Taylor was born and raised in Washington, D.C., where he attended D.C. Public Schools, graduating from Woodrow Wilson High School. Rashad was the first high school student ever selected for an internship via the Congressional Black Caucus College Internship Program; he interned in the office of Rep. John Lewis (D–Georgia) before moving to Atlanta where he attended college. He moved to Atlanta to attend Morehouse College, where as a student, he led a living wage campaign for the school's janitors. Taylor led a two-year battle that ended in a salary increase for janitors. That same year, Taylor helped found Atlanta Jobs with Justice. Taylor also worked as a Finance Assistant for US Senator Max Cleland.
He subsequently worked as a political consultant and campaign manager, managing the successful campaigns of Alisha Thomas Morgan, elected to the Georgia House in 2002, and Khaatim S. El, elected to the Atlanta Board of Education in 2003. Morgan and El were the youngest members to serve in their respective legislative bodies. From 2003 - 2006, Taylor successfully managed several successful campaigns in metro Atlanta for sheriff, Superior Court, Georgia House, Georgia Senate, city council, and county commission. In 2006, Rashad became a lobbyist and legislative coordinator for Planned Parenthood of Georgia. That year, Taylor worked with other progressive lobbyists to defeat a last-minute attempt by Republicans to ban adoptions by same-sex couples. In May 2006, Rashad Taylor was named one of ten Democratic “Rising Stars” in national politics by Campaigns and Elections Magazine. In June 2007, Taylor was appointed political director of the Democratic Party of Georgia, a position he held until joining the Legislature in January 2009.
Most recently, in 2009, Rep. Taylor served as deputy campaign manager for Atlanta Mayor Kasim Reed’s successful mayoral campaign and served on Mayor Reed’s transition team. As deputy campaign manager, Taylor oversaw the political, field, and policy/communications operations of the campaign. And in 2010, Taylor managed the successful re-election campaign of Fulton County Commission Chairman John Eaves. Rep. Taylor has served on the Board of Directors of NARAL Pro-Choice Georgia, the Youth Task Force, and the Joseph Whitehead YMCA. Taylor currently serves on the Board of Directors of The Kindezi School. Taylor is a 2011 graduate of LEAD Atlanta.
In 2008, state representative Mable Thomas decided against seeking re-election, choosing instead to mount an unsuccessful primary challenge to John Lewis in the 5th congressional district. Her decision created an open seat in the Georgia House, which attracted two candidates, both Democrats, one of whom was Taylor. In the primary election held on July 15, 2008, Taylor earned 62.8% of the vote and won the Democratic nomination. He faced no opposition in the general election and took office on January 12, 2009.

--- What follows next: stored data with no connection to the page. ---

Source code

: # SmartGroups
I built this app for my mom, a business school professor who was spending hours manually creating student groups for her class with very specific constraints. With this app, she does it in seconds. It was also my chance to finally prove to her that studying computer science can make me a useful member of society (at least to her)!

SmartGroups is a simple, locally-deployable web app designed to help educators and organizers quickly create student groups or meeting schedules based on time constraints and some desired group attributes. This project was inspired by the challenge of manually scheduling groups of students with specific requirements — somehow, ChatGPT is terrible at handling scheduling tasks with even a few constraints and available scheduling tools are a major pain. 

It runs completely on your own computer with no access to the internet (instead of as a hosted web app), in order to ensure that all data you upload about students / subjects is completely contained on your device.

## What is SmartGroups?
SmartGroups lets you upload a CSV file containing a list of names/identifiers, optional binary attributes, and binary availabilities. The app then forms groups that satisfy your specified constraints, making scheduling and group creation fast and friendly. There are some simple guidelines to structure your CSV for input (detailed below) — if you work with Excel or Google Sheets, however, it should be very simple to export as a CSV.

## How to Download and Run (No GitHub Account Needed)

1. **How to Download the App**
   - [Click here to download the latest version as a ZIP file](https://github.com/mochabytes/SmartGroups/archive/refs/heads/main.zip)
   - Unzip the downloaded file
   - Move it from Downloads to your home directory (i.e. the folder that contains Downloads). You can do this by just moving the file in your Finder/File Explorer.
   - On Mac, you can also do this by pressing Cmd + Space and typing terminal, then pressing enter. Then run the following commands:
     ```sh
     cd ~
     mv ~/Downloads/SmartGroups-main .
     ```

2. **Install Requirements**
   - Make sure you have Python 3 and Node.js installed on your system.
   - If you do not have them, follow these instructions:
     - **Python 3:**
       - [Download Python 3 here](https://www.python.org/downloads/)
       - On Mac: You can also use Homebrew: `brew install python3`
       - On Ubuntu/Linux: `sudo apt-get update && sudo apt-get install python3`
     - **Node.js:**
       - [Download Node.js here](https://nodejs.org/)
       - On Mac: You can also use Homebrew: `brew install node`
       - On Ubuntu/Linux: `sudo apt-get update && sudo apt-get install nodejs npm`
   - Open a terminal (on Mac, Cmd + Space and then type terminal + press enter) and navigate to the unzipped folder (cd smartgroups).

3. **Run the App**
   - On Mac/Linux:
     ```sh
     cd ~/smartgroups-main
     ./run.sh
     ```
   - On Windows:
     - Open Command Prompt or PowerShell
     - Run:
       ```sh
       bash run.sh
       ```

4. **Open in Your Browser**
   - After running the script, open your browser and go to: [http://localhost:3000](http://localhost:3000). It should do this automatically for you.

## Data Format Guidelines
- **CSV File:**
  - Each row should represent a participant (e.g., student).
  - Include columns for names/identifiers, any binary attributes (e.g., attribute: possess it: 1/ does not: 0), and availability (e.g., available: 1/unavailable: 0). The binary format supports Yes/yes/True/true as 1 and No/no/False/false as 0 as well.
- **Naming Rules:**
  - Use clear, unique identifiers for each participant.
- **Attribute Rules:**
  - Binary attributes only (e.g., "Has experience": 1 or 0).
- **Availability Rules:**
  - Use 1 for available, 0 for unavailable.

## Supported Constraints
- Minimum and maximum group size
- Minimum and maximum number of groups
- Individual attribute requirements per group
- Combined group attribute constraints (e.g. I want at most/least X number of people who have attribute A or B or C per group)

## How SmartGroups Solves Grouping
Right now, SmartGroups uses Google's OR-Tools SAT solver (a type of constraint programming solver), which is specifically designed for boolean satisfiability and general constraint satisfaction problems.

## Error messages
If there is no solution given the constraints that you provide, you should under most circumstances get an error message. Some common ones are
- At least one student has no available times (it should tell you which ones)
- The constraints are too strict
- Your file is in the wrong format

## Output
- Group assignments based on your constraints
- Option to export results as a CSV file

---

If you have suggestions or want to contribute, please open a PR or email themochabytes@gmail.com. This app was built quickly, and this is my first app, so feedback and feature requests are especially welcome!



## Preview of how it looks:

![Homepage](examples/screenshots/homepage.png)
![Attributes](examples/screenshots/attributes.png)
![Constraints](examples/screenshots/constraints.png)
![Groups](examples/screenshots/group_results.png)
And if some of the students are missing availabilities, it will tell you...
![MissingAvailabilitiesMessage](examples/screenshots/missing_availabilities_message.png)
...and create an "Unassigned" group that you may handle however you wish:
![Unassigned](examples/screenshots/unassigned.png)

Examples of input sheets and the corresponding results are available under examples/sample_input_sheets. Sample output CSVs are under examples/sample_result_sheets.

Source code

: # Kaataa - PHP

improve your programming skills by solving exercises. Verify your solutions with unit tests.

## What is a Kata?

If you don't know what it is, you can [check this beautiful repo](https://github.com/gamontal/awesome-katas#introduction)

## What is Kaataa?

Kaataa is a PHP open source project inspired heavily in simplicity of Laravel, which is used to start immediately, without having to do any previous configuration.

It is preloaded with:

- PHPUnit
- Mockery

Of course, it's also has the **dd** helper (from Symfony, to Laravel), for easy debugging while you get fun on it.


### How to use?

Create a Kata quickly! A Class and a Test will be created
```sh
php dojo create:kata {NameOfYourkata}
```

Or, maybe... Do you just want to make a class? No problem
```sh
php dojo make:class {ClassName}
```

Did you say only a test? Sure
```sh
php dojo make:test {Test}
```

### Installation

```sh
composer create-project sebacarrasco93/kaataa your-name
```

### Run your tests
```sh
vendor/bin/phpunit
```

He ran for re-election in 2010, facing a primary challenge from Mable Thomas, his predecessor in office. In the Democratic primary election held on July 20, 2010, Taylor won 56.1%, winning by a margin of 349 votes. Once again, he won the general election unopposed. His current term expires in January 2013; he will have to run in 2012 to hold onto the seat.
During his first term, Rep. Taylor served on the Education, MARTA Oversight (MARTOC), and Ways and Means Committees, powerful appointments for a freshman legislator. He was appointed Chairman of the MARTOC Subcommittee on Infrastructure and Maintenance, the only minority caucus freshman to hold a subcommittee chairmanship. Taylor was also appointed Deputy Minority Whip by the House Democratic Leader and Whip.
After re-election in 2010, Taylor was elected Vice Chairman of the House Democratic Caucus, handily defeating three other colleagues without a run-off election. Taylor was also appointed Chairman of the Atlanta-Fulton Legislative Delegation Subcommittee on Housing and Economic Development. Taylor successfully sponsored legislation for the City of Atlanta to extend its hotel/motel tax to help fund the construction of a new Georgia Dome.
An African American, Taylor lives in the Historic West End neighborhood of Atlanta and is an active member of Destiny World Church in Austell.
On May 27, 2011, Taylor came out as a gay man following the circulation of an e-mail which accused Taylor of being gay and of using his official position to solicit sexual relationships. Taylor's accuser later admitted he had no proof to his allegations against Taylor. He was one of four openly LGBT members of the Georgia General Assembly, alongside Reps. Karla Drenner (D–Avondale Estates), Simone Bell (D–Atlanta), and Keisha Waites (D–Atlanta). Taylor was the first openly gay male to serve in the Georgia General Assembly and was only the second openly gay African American male state legislator in the United States.